The distribution of Th cells and γδT cells in different stages. The findings revealed that the proportion of Th1 cells in adult groups (28.62%, [21.45%-35.8%]) was higher than those in old groups (11.59%, [9.82%-13.37%], P < 0.01, Fig. 7A, E), while the proportion of Th2 (31.3%, [16.16%-46.44%]), Th17 (27.06%, [15.76%-38.36%]) and Treg (29.74%, [15.71%-43.77%]) T cells in old samples was higher than those in adult samples (P < 0.01, Fig. 7B-D, F-H). Meanwhile, the proportion of γδT cells showed no significance between two groups (Fig. S5A-B).

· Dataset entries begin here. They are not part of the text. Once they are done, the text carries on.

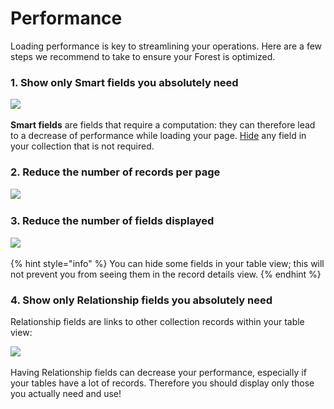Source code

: # Performance

Loading performance is key to streamlining your operations. Here are a few steps we recommend to take to ensure your Forest is optimized.

### 1. Show only Smart fields you absolutely need

![](<../.gitbook/assets/Capture d’écran 2022-01-27 à 12.24.02.png>)

**Smart fields** are fields that require a computation: they can therefore lead to a decrease of performance while loading your page. [Hide](../getting-started/master-your-ui/using-the-layout-editor-mode/customizing-the-table-view.md#show-hide-fields) any field in your collection that is not required.

### 2. Reduce the number of records per page

![](<../.gitbook/assets/Capture d’écran 2019-07-01 à 17.47.06.png>)

### 3. Reduce the number of fields displayed

![](<../.gitbook/assets/Capture d’écran 2019-07-01 à 17.47.55 (1).png>)

{% hint style="info" %}
You can hide some fields in your table view; this will not prevent you from seeing them in the record details view.
{% endhint %}

### 4. Show only Relationship fields you absolutely need

Relationship fields are links to other collection records within your table view:

![](<../.gitbook/assets/Capture d’écran 2019-07-01 à 17.49.03.png>)

Having Relationship fields can decrease your performance, especially if your tables have a lot of records. Therefore you should display only those you actually need and use!
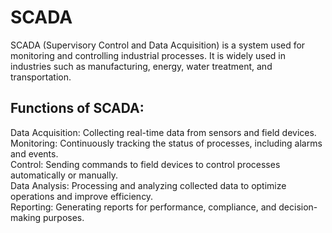 # SCADA
SCADA (Supervisory Control and Data Acquisition) is a system used for monitoring and controlling industrial processes. It is widely used in industries such as manufacturing, energy, water treatment, and transportation.

## Functions of SCADA:
Data Acquisition: Collecting real-time data from sensors and field devices.</br>
Monitoring: Continuously tracking the status of processes, including alarms and events.</br>
Control: Sending commands to field devices to control processes automatically or manually.</br>
Data Analysis: Processing and analyzing collected data to optimize operations and improve efficiency.</br>
Reporting: Generating reports for performance, compliance, and decision-making purposes.</br>
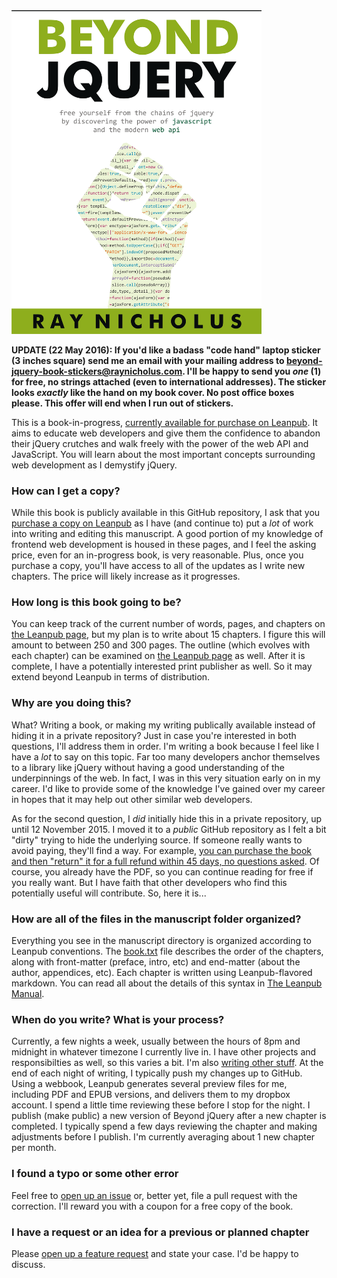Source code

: <img src="manuscript/images/title_page.png" width="400">

**UPDATE (22 May 2016): If you'd like a badass "code hand" laptop sticker (3 inches square) send me an email with your mailing address to beyond-jquery-book-stickers@raynicholus.com. I'll be happy to send you _one_ (1) for free, no strings attached (even to international addresses). The sticker looks _exactly_ like the hand on my book cover. No post office boxes please. This offer will end when I run out of stickers.**

This is a book-in-progress, [currently available for purchase on Leanpub][leanpub]. It aims to educate web developers and give them the confidence to abandon their jQuery crutches and walk freely with the power of the web API and JavaScript. You will learn about the most important concepts surrounding web development as I demystify jQuery.


### How can I get a copy?

While this book is publicly available in this GitHub repository, I ask that you [purchase a copy on Leanpub][leanpub] as I have (and continue to) put a _lot_ of work into writing and editing this manuscript. A good portion of my knowledge of frontend web development is housed in these pages, and I feel the asking price, even for an in-progress book, is very reasonable. Plus, once you purchase a copy, you'll have access to all of the updates as I write new chapters. The price will likely increase as it progresses.


### How long is this book going to be?

You can keep track of the current number of words, pages, and chapters on [the Leanpub page][leanpub], but my plan is to write about 15 chapters. I figure this will amount to between 250 and 300 pages. The outline (which evolves with each chapter) can be examined on [the Leanpub page][leanpub] as well. After it is complete, I have a potentially interested print publisher as well. So it may extend beyond Leanpub in terms of distribution.


### Why are you doing this?

What? Writing a book, or making my writing publically available instead of hiding it in a private repository? Just in case you're interested in both questions, I'll address them in order. I'm writing a book because I feel like I have a _lot_ to say on this topic. Far too many developers anchor themselves to a library like jQuery without having a good understanding of the underpinnings of the web. In fact, I was in this very situation early on in my career. I'd like to provide some of the knowledge I've gained over my career in hopes that it may help out other similar web developers.

As for the second question, I _did_ initially hide this in a private repository, up until 12 November 2015. I moved it to a _public_ GitHub repository as I felt a bit "dirty" trying to hide the underlying source. If someone really wants to avoid paying, they'll find a way. For example, [you can purchase the book and then "return" it for a full refund within 45 days, no questions asked][leanpub-faq]. Of course, you already have the PDF, so you can continue reading for free if you really want. But I have faith that other developers who find this potentially useful will contribute.  So, here it is...


### How are all of the files in the manuscript folder organized?

Everything you see in the manuscript directory is organized according to Leanpub conventions. The [book.txt](manuscript/book.txt) file describes the order of the chapters, along with front-matter (preface, intro, etc) and end-matter (about the author, appendices, etc). Each chapter is written using Leanpub-flavored markdown. You can read all about the details of this syntax in [The Leanpub Manual][leanpub-manual].


### When do you write? What is your process?

Currently, a few nights a week, usually between the hours of 8pm and midnight in whatever timezone I currently live in. I have other projects and responsibilties as well, so this varies a bit. I'm also [writing other stuff][raynicholus.com]. At the end of each night of writing, I typically push my changes up to GitHub. Using a webbook, Leanpub generates several preview files for me, including PDF and EPUB versions, and delivers them to my dropbox account. I spend a little time reviewing these before I stop for the night. I publish (make public) a new version of Beyond jQuery after a new chapter is completed. I typically spend a few days reviewing the chapter and making adjustments before I publish. I'm currently averaging about 1 new chapter per month.


### I found a typo or some other error

Feel free to [open up an issue][issues] or, better yet, file a pull request with the correction. I'll reward you with a coupon for a free copy of the book.


### I have a request or an idea for a previous or planned chapter

Please [open up a feature request][issues] and state your case. I'd be happy to discuss.


[issues]: https://github.com/rnicholus/beyond-jquery-book/issues/new
[leanpub]: https://leanpub.com/beyondjquery
[leanpub-faq]: https://leanpub.com/help/reader_faq
[leanpub-manual]: https://leanpub.com/help/manual
[raynicholus.com]: http://raynicholus.com/
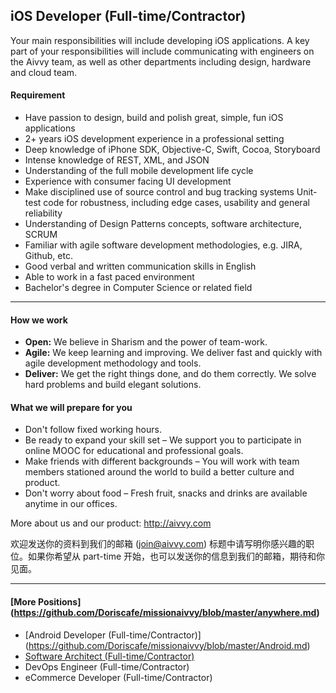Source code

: ## iOS Developer (Full-time/Contractor)

Your main responsibilities will include developing iOS applications. A key part of your responsibilities will include communicating with engineers on the Aivvy team, as well as other departments including design, hardware and cloud team.

#### Requirement

- Have passion to design, build and polish great, simple, fun iOS applications
- 2+ years iOS development experience in a professional setting
- Deep knowledge of iPhone SDK, Objective-C, Swift, Cocoa, Storyboard
- Intense knowledge of REST, XML, and JSON
- Understanding of the full mobile development life cycle
- Experience with consumer facing UI development
- Make disciplined use of source control and bug tracking systems Unit-test code for robustness, including edge cases, usability and general reliability
- Understanding of Design Patterns concepts, software architecture, SCRUM
- Familiar with agile software development methodologies, e.g. JIRA, Github, etc.
- Good verbal and written communication skills in English
- Able to work in a fast paced environment
- Bachelor's degree in Computer Science or related field

-------------------------

#### How we work

- **Open:** We believe in Sharism and the power of team-work.
- **Agile:** We keep learning and improving. We deliver fast and quickly with agile development methodology and tools.
- **Deliver:** We get the right things done, and do them correctly. We solve hard problems and build elegant solutions.

#### What we will prepare for you

- Don't follow fixed working hours.
- Be ready to expand your skill set – We support you to participate in online MOOC for educational and professional goals.
- Make friends with different backgrounds – You will work with team members stationed around the world to build a better culture and product.
- Don't worry about food – Fresh fruit, snacks and drinks are available anytime in our offices.

More about us and our product: http://aivvy.com

欢迎发送你的资料到我们的邮箱 (join@aivvy.com) 标题中请写明你感兴趣的职位。如果你希望从 part-time 开始，也可以发送你的信息到我们的邮箱，期待和你见面。

-------------------------
#### [More Positions] (https://github.com/Doriscafe/missionaivvy/blob/master/anywhere.md)
- [Android Developer (Full-time/Contractor)] (https://github.com/Doriscafe/missionaivvy/blob/master/Android.md)
- [Software Architect (Full-time/Contractor)](https://github.com/Doriscafe/missionaivvy/blob/master/SA.md)
- DevOps Engineer (Full-time/Contractor)
- eCommerce Developer (Full-time/Contractor)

Correlation analysis between immune cells and the oral microbiomes. The correlations of the relative abundance of bacteria with immune cell subsets, including Th1, Th2, Th17, Treg and γδT cells, were shown in a spearman correlation heatmap (Fig. 8A). At the genus level, the abundance of old-enriched bacterial positively correlated with the proportion of Th2 (Fig. 8D, R2 = 0.11, P < 0.05), Th17 (Fig. 8E, R2 = 0.16, P < 0.05), Treg (Fig. 8F, R2 = 0.16, P < 0.05) and negatively correlated with the proportion of Th1 (Fig. 8B, R2 = 0.19, P < 0.05). In contrast, Sphingomonas, Burkholderia−Caballeronia−Paraburkholderia and Staphylococcus which enriched in adult mice samples, negatively correlated with the proportion of Th2 (R2 = 0.11, P < 0.05), Th17 (R2 = 0.16, P < 0.05), and Treg (R2 = 0.16, P < 0.05) and positively correlated with the proportion of Th1 (R2 = 0.19, P < 0.05).